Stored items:

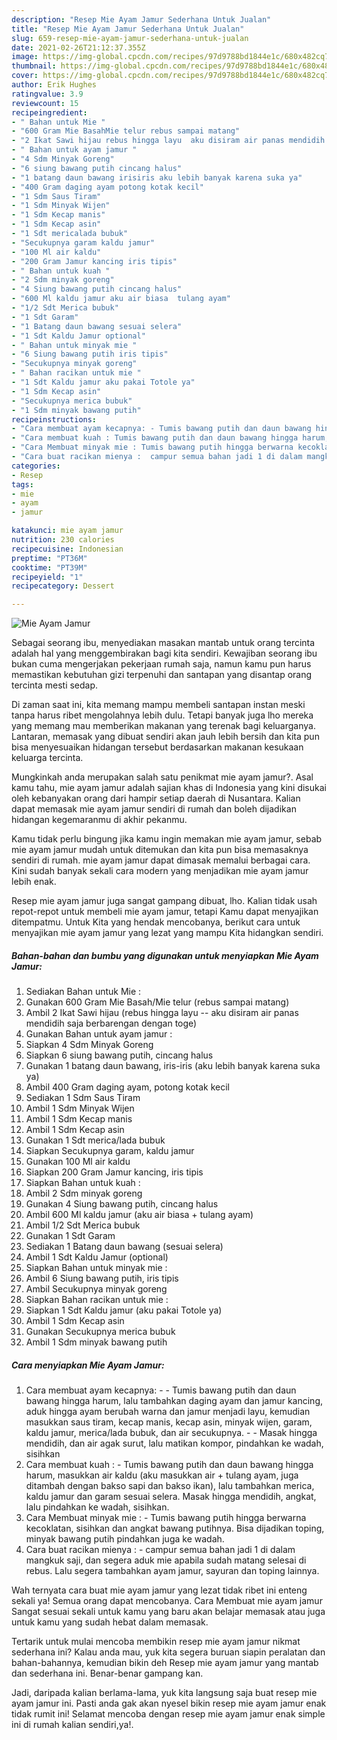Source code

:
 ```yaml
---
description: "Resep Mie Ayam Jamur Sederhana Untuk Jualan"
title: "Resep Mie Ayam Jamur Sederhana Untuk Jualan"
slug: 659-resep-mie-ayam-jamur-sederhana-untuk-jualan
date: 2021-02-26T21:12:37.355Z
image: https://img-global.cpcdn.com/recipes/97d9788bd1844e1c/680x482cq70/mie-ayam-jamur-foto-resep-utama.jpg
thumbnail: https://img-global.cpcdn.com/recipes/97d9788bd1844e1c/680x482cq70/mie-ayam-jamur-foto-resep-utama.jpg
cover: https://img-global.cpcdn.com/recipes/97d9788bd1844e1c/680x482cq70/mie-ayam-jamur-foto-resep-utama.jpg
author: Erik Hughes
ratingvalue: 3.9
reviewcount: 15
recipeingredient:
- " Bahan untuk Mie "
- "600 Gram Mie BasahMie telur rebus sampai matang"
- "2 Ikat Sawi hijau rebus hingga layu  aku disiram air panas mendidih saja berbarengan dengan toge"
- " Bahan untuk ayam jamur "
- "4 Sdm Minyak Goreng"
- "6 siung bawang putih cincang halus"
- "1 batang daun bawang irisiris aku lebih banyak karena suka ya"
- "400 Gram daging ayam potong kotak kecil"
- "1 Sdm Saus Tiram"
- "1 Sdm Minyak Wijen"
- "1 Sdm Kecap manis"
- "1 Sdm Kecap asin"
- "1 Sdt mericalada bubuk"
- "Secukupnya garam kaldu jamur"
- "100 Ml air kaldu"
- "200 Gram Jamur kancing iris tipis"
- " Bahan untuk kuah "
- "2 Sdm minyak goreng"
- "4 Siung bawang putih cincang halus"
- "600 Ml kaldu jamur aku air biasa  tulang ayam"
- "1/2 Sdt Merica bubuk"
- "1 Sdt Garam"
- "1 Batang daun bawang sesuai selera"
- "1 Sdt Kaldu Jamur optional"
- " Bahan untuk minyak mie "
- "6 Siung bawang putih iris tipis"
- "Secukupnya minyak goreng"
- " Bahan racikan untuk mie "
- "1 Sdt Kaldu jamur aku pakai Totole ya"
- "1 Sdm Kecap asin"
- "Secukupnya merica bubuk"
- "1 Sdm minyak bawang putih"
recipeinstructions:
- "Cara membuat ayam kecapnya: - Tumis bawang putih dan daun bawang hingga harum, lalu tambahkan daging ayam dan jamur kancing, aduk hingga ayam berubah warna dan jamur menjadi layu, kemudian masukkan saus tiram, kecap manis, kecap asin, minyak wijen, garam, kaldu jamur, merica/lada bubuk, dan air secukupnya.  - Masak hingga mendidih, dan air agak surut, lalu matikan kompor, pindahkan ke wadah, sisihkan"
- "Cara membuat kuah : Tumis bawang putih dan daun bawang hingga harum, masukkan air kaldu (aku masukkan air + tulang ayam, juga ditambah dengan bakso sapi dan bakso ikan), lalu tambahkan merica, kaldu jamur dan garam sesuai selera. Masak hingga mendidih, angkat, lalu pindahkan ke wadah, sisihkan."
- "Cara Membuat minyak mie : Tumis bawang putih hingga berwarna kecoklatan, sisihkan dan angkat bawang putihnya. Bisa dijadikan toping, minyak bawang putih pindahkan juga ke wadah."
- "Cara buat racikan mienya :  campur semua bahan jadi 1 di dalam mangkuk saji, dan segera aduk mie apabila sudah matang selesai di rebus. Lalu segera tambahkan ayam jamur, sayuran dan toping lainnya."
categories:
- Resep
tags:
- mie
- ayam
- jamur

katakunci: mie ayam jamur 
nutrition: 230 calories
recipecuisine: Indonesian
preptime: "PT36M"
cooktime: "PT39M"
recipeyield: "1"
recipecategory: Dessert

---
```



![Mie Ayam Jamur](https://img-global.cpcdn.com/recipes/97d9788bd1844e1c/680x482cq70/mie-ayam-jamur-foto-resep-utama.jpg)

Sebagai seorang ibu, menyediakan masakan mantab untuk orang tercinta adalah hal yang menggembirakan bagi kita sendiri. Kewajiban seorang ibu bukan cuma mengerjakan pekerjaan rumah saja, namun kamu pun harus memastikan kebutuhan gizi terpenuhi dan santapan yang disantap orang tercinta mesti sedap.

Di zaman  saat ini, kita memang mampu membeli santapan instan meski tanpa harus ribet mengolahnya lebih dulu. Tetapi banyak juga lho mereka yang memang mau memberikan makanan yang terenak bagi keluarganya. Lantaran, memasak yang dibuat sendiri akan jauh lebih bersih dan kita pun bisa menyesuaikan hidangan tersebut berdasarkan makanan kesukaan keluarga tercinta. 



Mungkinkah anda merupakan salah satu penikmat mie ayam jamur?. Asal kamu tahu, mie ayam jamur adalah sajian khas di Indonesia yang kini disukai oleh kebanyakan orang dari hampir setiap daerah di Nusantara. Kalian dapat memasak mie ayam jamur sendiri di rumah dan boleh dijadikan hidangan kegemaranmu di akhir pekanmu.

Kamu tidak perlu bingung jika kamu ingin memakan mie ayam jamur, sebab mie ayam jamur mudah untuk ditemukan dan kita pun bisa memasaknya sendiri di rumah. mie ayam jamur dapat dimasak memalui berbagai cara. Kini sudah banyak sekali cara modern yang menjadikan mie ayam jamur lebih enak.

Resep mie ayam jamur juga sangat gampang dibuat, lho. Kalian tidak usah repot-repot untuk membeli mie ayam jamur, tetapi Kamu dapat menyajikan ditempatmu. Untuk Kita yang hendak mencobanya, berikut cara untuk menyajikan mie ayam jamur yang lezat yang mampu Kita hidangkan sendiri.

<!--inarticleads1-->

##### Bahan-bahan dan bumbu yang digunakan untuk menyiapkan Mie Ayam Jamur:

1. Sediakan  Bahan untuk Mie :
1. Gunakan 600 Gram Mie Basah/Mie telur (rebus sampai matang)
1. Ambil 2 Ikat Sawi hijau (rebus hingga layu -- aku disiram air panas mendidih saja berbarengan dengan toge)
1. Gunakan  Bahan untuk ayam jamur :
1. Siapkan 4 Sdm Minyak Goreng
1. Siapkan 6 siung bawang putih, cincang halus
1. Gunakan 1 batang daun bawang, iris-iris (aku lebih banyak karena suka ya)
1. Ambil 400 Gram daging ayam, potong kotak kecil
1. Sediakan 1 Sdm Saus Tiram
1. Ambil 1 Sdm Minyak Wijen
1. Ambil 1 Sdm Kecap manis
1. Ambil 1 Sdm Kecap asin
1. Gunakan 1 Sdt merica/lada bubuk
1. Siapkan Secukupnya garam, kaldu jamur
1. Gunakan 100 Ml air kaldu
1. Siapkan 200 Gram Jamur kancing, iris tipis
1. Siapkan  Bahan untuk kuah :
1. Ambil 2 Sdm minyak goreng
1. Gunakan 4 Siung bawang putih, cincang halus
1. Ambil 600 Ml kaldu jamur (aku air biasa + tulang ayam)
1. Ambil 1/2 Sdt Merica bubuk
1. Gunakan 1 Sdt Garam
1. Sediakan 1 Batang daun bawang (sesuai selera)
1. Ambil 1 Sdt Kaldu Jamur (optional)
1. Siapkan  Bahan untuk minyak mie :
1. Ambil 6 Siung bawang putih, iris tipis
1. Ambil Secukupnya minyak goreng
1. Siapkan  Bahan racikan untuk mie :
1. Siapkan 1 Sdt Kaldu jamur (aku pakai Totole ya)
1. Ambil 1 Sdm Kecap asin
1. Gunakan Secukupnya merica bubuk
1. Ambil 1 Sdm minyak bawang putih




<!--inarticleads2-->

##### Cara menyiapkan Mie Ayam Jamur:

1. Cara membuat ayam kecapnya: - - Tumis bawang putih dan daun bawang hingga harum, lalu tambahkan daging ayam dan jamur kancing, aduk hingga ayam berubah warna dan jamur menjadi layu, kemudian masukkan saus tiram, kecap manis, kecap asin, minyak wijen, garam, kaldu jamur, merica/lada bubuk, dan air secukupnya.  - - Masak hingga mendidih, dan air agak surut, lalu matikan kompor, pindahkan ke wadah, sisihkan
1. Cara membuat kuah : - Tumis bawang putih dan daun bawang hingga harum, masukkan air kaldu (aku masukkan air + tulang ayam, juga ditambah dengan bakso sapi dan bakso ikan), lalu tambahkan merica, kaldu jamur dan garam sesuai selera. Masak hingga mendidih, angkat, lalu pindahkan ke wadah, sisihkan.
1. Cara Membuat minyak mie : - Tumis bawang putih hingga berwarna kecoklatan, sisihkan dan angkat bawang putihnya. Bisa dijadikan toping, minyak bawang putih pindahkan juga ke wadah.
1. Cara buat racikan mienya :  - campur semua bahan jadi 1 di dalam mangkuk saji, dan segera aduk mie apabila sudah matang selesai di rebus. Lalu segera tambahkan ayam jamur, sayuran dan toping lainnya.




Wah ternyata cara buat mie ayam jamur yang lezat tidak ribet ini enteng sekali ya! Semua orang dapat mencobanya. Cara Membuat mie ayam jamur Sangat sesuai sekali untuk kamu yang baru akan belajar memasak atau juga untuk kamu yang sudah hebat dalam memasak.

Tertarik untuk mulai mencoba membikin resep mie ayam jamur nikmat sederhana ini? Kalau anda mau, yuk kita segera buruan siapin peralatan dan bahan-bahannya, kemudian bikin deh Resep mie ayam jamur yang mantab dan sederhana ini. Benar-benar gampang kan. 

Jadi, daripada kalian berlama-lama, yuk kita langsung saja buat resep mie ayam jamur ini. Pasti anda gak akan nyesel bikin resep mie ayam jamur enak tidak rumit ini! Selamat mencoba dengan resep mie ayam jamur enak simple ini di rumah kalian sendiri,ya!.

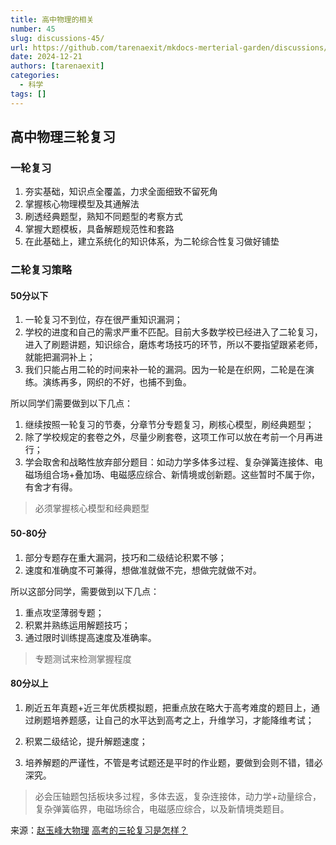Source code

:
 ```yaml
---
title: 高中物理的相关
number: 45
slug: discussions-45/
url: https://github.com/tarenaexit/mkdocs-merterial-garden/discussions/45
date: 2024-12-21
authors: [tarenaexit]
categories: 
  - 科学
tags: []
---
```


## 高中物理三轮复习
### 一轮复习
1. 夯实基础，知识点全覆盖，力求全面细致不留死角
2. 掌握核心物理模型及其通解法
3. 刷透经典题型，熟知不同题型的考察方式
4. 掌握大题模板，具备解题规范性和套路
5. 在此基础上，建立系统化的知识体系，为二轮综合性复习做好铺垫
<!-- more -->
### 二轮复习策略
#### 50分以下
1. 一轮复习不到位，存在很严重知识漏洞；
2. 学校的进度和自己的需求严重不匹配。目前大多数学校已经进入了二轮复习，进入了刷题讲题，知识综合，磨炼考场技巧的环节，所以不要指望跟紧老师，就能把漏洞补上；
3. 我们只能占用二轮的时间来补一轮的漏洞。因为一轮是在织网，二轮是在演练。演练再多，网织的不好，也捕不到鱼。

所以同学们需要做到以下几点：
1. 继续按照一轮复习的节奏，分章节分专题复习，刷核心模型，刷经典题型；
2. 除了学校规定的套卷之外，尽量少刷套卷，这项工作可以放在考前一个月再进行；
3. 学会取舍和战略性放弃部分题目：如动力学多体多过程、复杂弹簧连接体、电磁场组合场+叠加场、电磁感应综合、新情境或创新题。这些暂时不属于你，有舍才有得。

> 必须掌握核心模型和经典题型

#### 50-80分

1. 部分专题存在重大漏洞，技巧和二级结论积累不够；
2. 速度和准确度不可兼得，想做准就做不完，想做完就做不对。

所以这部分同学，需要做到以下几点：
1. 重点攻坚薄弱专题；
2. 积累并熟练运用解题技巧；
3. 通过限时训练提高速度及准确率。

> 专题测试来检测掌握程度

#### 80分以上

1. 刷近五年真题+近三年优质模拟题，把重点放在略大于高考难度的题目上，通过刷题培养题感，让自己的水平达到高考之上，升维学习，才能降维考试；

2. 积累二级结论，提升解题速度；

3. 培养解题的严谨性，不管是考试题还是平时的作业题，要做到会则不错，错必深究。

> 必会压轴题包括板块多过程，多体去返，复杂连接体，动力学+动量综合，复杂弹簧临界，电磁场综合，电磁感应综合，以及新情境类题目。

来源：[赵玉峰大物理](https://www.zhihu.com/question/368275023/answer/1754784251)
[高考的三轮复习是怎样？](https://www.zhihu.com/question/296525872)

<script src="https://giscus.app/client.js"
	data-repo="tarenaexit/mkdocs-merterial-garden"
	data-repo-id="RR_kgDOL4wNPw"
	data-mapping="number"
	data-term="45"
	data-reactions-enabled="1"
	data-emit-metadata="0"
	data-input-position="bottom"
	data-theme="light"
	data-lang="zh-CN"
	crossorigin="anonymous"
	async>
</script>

> [What you have to do] For each line above that carries the word "Sawi", copy it out.

> [Written response]
- "2 Ikat Sawi hijau rebus hingga layu  aku disiram air panas mendidih saja berbarengan dengan toge"
1. Ambil 2 Ikat Sawi hijau (rebus hingga layu -- aku disiram air panas mendidih saja berbarengan dengan toge)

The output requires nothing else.